This summer, lodge and section leadership from across the country will be invited to Indiana University for a new kind of training experience.

NEXT: A New Century will take place July 30 through August 3. The lodge chief, two youth change agents and two adult advisers from each lodge will be invited to attend. Each section will also receive three invitations.

The main objective of NEXT is to create a culture of growth in the Order of the Arrow. Today, we serve about 11% of the youth registered in Boy Scouting. Every lodge has the opportunity to deliver the impact of the OA program to a lot more young people, and give them the same life-changing experience each of us has had.

This past year was about celebrating a century of service but our centennial slogan always implied more was coming NEXT. This summer, we’re going to look at some of the information we have available to us and pivot to our future with one question in mind: What makes a young person become, and remain, a member of the Order of the Arrow?

“In all facets of Scouting, we recognize that delivering quality program is the main driver of retention,” explained NEXT conference chairman Clint Takeshita. “A young person having fun in the Order of the Arrow keeps them around and it keeps them engaged.”

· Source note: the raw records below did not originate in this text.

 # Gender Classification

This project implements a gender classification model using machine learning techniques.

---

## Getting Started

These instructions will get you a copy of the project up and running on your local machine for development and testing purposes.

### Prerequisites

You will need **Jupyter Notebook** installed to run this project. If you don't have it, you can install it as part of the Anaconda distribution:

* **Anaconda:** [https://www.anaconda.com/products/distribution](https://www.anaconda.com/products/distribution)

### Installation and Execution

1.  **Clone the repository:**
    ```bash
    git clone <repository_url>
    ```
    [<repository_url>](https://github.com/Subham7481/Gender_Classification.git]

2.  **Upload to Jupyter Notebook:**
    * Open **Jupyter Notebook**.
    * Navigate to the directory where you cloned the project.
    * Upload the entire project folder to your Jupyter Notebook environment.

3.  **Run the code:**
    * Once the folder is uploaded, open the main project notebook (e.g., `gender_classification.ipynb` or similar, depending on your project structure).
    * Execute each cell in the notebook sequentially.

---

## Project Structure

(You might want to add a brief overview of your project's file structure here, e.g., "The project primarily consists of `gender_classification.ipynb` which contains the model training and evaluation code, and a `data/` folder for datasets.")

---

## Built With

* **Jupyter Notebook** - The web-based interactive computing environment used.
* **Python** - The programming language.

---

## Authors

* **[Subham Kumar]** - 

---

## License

Takeshita explained that the OA’s signature national events are renowned: NOAC is the best national event the BSA organizes, the NLS is the program’s premier training opportunity and our high adventure programs deliver the most impactful experience at each base.

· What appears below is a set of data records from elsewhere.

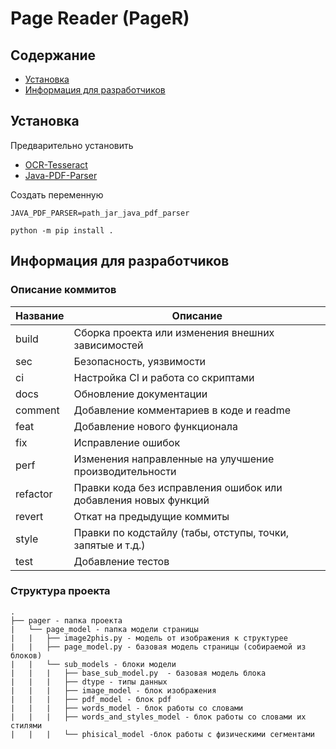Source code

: # Page Reader (PageR)

## Содержание
- [Установка](#установка)
- [Информация для разработчиков](#информация-для-разработчиков)


## Установка
Предварительно установить
- [OCR-Tesseract](https://tesseract-ocr.github.io/tessdoc/Installation.html)
- [Java-PDF-Parser](https://github.com/YRL-AIDA/Java-PDF-Parser/tree/main)

Создать переменную 
```
JAVA_PDF_PARSER=path_jar_java_pdf_parser
```

```
python -m pip install .
```


## Информация для разработчиков
<!--описание коммитов-->
### Описание коммитов
| Название | Описание                                                        |
|----------|-----------------------------------------------------------------|
| build	   | Сборка проекта или изменения внешних зависимостей               |
| sec      | Безопасность, уязвимости                                        |
| ci       | Настройка CI и работа со скриптами                              |
| docs	   | Обновление документации                                         |
| comment  | Добавление комментариев в коде и readme                         |
| feat	   | Добавление нового функционала                                   |
| fix	   | Исправление ошибок                                              |
| perf	   | Изменения направленные на улучшение производительности          |
| refactor | Правки кода без исправления ошибок или добавления новых функций |
| revert   | Откат на предыдущие коммиты                                     |
| style	   | Правки по кодстайлу (табы, отступы, точки, запятые и т.д.)      |
| test	   | Добавление тестов                                               |

<!--структура проекта -->
### Структура проекта
```
.
├── pager - папка проекта
|   └── page_model - папка модели страницы
|   |   ├── image2phis.py - модель от изображения к структурее
|   |   ├── page_model.py - базовая модель страницы (собираемой из блоков)
|   |   └── sub_models - блоки модели
|   |   |   ├── base_sub_model.py  - базовая модель блока
|   |   |   ├── dtype - типы данных
|   |   |   ├── image_model - блок изображения
|   |   |   ├── pdf_model - блок pdf
|   |   |   ├── words_model - блок работы со словами
|   |   |   ├── words_and_styles_model - блок работы со словами их стилями
|   |   |   └── phisical_model -блок работы с физическими сегментами
```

But the vast majority of our members will never experience them. They receive their program at the lodge level. Last year, less than 12 percent of OA membership attended a lodge event, a downward trend from nearly 18 percent the previous years. Determining how to get more Arrowmen to local events, and ensuring those events are quality, is paramount.

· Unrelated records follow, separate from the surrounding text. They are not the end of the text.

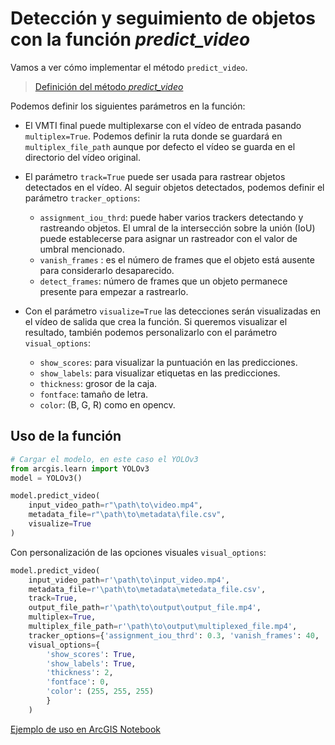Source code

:# Detección y seguimiento de objetos con la función *predict_video*

Vamos a ver cómo implementar el método ```predict_video```.
> [Definición del método *predict_video*](https://developers.arcgis.com/python/api-reference/arcgis.learn.toc.html?highlight=predict_video#arcgis.learn.SingleShotDetector.predict_video)

Podemos definir los siguientes parámetros en la función:
* El VMTI final puede multiplexarse con el vídeo de entrada pasando ```multiplex=True```. Podemos definir la ruta donde se guardará en ```multiplex_file_path``` aunque por defecto el vídeo se guarda en el directorio del vídeo original. 

* El parámetro ```track=True``` puede ser usada para rastrear objetos detectados en el vídeo. Al seguir objetos detectados, podemos definir el parámetro ```tracker_options```: 
    - ```assignment_iou_thrd```: puede haber varios trackers detectando y rastreando objetos. El umral de la intersección sobre la unión (IoU) puede establecerse para asignar un rastreador con el valor de umbral mencionado.
    - ```vanish_frames``` : es el número de frames que el objeto está ausente para considerarlo desaparecido.
    - ```detect_frames```: número de frames que un objeto permanece presente para empezar a rastrearlo. 

* Con el parámetro ```visualize=True``` las detecciones serán visualizadas en el vídeo de salida que crea la función. Si queremos visualizar el resultado, también podemos personalizarlo con el parámetro ```visual_options```:
    - ```show_scores```: para visualizar la puntuación en las predicciones.
    - ```show_labels```: para visualizar etiquetas en las predicciones.
    - ```thickness```: grosor de la caja.
    - ```fontface```: tamaño de letra.
    - ```color```: (B, G, R) como en opencv.

## Uso de la función

```python
# Cargar el modelo, en este caso el YOLOv3
from arcgis.learn import YOLOv3
model = YOLOv3()

model.predict_video(
    input_video_path=r"\path\to\video.mp4",
    metadata_file=r"\path\to\metadata\file.csv",
    visualize=True
)
```

Con personalización de las opciones visuales ```visual_options```:
```python
model.predict_video(
    input_video_path=r'\path\to\input_video.mp4', 
    metadata_file=r'\path\to\metadata\metedata_file.csv',
    track=True,
    output_file_path=r'\path\to\output\output_file.mp4',
    multiplex=True,
    multiplex_file_path=r'\path\to\output\multiplexed_file.mp4',
    tracker_options={'assignment_iou_thrd': 0.3, 'vanish_frames': 40, 'detect_frames': 10},
    visual_options={
        'show_scores': True, 
        'show_labels': True, 
        'thickness': 2, 
        'fontface': 0, 
        'color': (255, 255, 255)
        }
    )
```

[Ejemplo de uso en ArcGIS Notebook](https://preventas.maps.arcgis.com/home/item.html?id=8e3ed0db5503452e9737831a9a9b2dca)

And that’s not just his opinion. Nearly half of the OA’s youth members say it is lodge events that affect their involvement in the OA the most – three times more than any other category. It’s also the area where our leadership needs the most help. Nearly 45 percent of lodge chiefs and 57 perfect of advisers say that lodge program should be the top priority for the national organization.

Almost half of the Order’s membership is Ordeal. This creates a big opportunity for change: it means 45 perfect of our membership is either less than a year old or has likely never attended another lodge event before their ordeal.

That also means that we need to grow beyond the “get people to Brotherhood” mentality for lodge events. In fact, we’ve seen no correlation between Brotherhood conversion rates and membership retention. So getting people to events is not just about a snack in the woods with a ceremony – it has to be driven by program.

Our leaders have given us a mandate: we asked what they wanted and they answered. Lodge leaders assembled at the 2015 National Order of the Arrow conference said they wanted more lodge programs by a more than two to one margin over training, national events or service opportunities.

“The focus needs to be on the lodge and how to grow event participation numbers,” Takeshita explained.

NEXT: A New Century will be an event unlike any before it. Youth leaders from across the country are in the process of using an unprecedented amount of feedback and data to ask new and thought-provoking questions about the future of the OA’s program.

The result will be an event that empowers lodge leadership to ask how they can create change in their lodges and equip them to implement innovative program.

Lodge leadership knows this is a challenge. 41% of lodge chiefs and 51% of lodge advisers identified their single biggest issues as planning or promoting lodge events. The mandate could not be clearer.